PROBLEM TO WORK ON
Please give back only the lines below from the one containing "<summary>Table of Contents</summary>" to the one containing "## Getting Started", each repeated word for word, both ends included.
---- EXCERPTED DATA
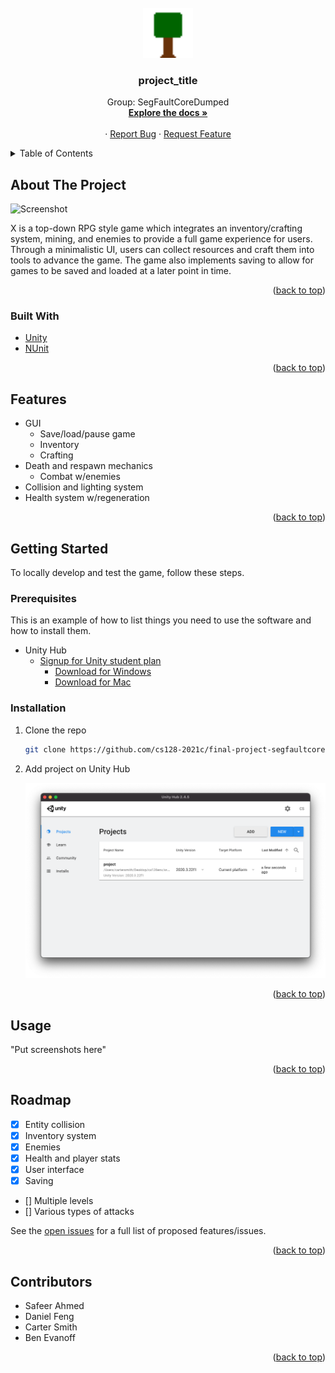 <div id="top"></div>
<!-- PROJECT LOGO -->
<br />
<div align="center">
  <a href="https://github.com/cs128-2021c/final-project-segfaultcoredumped">
    <img src="./images/logo.png" alt="Logo" width="80" height="80">
  </a>

<h3 align="center">project_title</h3>

  <p align="center">
    Group: SegFaultCoreDumped
    <br />
    <a href="https://github.com/cs128-2021c/final-project-segfaultcoredumped"><strong>Explore the docs »</strong></a>
    <br />
    <br />
    ·
    <a href="https://github.com/cs128-2021c/final-project-segfaultcoredumped/issues">Report Bug</a>
    ·
    <a href="https://github.com/cs128-2021c/final-project-segfaultcoredumped/issues">Request Feature</a>
  </p>
</div>

<!-- TABLE OF CONTENTS -->
<details>
  <summary>Table of Contents</summary>
  <ol>
    <li>
      <a href="#about-the-project">About The Project</a>
      <ul>
        <li><a href="#built-with">Built With</a></li>
      </ul>
    </li>
    <li>
    <a href="#features">Features</a>
    </li>
    <li>
      <a href="#getting-started">Getting Started</a>
      <ul>
        <li><a href="#prerequisites">Prerequisites</a></li>
        <li><a href="#installation">Installation</a></li>
      </ul>
    </li>
    <li><a href="#usage">Usage</a></li>
    <li><a href="#roadmap">Roadmap</a></li>
    <li><a href="#contact">Contact</a></li>
    <li><a href="#contributors">Contributors</a></li>
  </ol>
</details>

<!-- ABOUT THE PROJECT -->
## About The Project

![Screenshot](https://example.com)

X is a top-down RPG style game which integrates an inventory/crafting system, mining, and enemies to provide a full game experience for users. Through a minimalistic UI, users can collect resources and craft them into tools to advance the game. The game also implements saving to allow for games to be saved and loaded at a later point in time.

<p align="right">(<a href="#top">back to top</a>)</p>

### Built With

* [Unity](https://unity.com/)
* [NUnit](https://nunit.org/)

<p align="right">(<a href="#top">back to top</a>)</p>

<!-- FEATURES -->
## Features
* GUI 
    * Save/load/pause game
    * Inventory
    * Crafting
* Death and respawn mechanics
    * Combat w/enemies
* Collision and lighting system
* Health system w/regeneration

<p align="right">(<a href="#top">back to top</a>)</p>

<!-- GETTING STARTED -->
## Getting Started

To locally develop and test the game, follow these steps.

### Prerequisites

This is an example of how to list things you need to use the software and how to install them.

* Unity Hub
    * [Signup for Unity student plan](https://unity.com/products/unity-student)
        * [Download for Windows](https://public-cdn.cloud.unity3d.com/hub/prod/UnityHubSetupBeta.exe?_ga=2.265867014.86822971.1638815185-478218458.1636753186)
        * [Download for Mac](https://public-cdn.cloud.unity3d.com/hub/prod/UnityHubSetupBeta.dmg?_ga=2.265867014.86822971.1638815185-478218458.1636753186)

### Installation

1. Clone the repo

   ```sh
   git clone https://github.com/cs128-2021c/final-project-segfaultcoredumped
   ```

2. Add project on Unity Hub

   ![Product Name Screen Shot](./images/unityHub.png)

<p align="right">(<a href="#top">back to top</a>)</p>

<!-- USAGE EXAMPLES -->
## Usage

"Put screenshots here"

<p align="right">(<a href="#top">back to top</a>)</p>

<!-- ROADMAP -->
## Roadmap

* [x] Entity collision
* [x] Inventory system
* [x] Enemies
* [x] Health and player stats
* [x] User interface
* [x] Saving
* [] Multiple levels
* [] Various types of attacks

See the [open issues](https://github.com/cs128-2021c/final-project-segfaultcoredumped/issues) for a full list of proposed features/issues.

<p align="right">(<a href="#top">back to top</a>)</p>

<!-- CONTRIBUTORS -->
## Contributors

* Safeer Ahmed
* Daniel Feng
* Carter Smith
* Ben Evanoff

<p align="right">(<a href="#top">back to top</a>)</p>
--------
RESPONSE BOX
  <summary>Table of Contents</summary>
  <ol>
    <li>
      <a href="#about-the-project">About The Project</a>
      <ul>
        <li><a href="#built-with">Built With</a></li>
      </ul>
    </li>
    <li>
    <a href="#features">Features</a>
    </li>
    <li>
      <a href="#getting-started">Getting Started</a>
      <ul>
        <li><a href="#prerequisites">Prerequisites</a></li>
        <li><a href="#installation">Installation</a></li>
      </ul>
    </li>
    <li><a href="#usage">Usage</a></li>
    <li><a href="#roadmap">Roadmap</a></li>
    <li><a href="#contact">Contact</a></li>
    <li><a href="#contributors">Contributors</a></li>
  </ol>
</details>

<!-- ABOUT THE PROJECT -->
## About The Project

![Screenshot](https://example.com)

X is a top-down RPG style game which integrates an inventory/crafting system, mining, and enemies to provide a full game experience for users. Through a minimalistic UI, users can collect resources and craft them into tools to advance the game. The game also implements saving to allow for games to be saved and loaded at a later point in time.

<p align="right">(<a href="#top">back to top</a>)</p>

### Built With

* [Unity](https://unity.com/)
* [NUnit](https://nunit.org/)

<p align="right">(<a href="#top">back to top</a>)</p>

<!-- FEATURES -->
## Features
* GUI 
    * Save/load/pause game
    * Inventory
    * Crafting
* Death and respawn mechanics
    * Combat w/enemies
* Collision and lighting system
* Health system w/regeneration

<p align="right">(<a href="#top">back to top</a>)</p>

<!-- GETTING STARTED -->
## Getting Started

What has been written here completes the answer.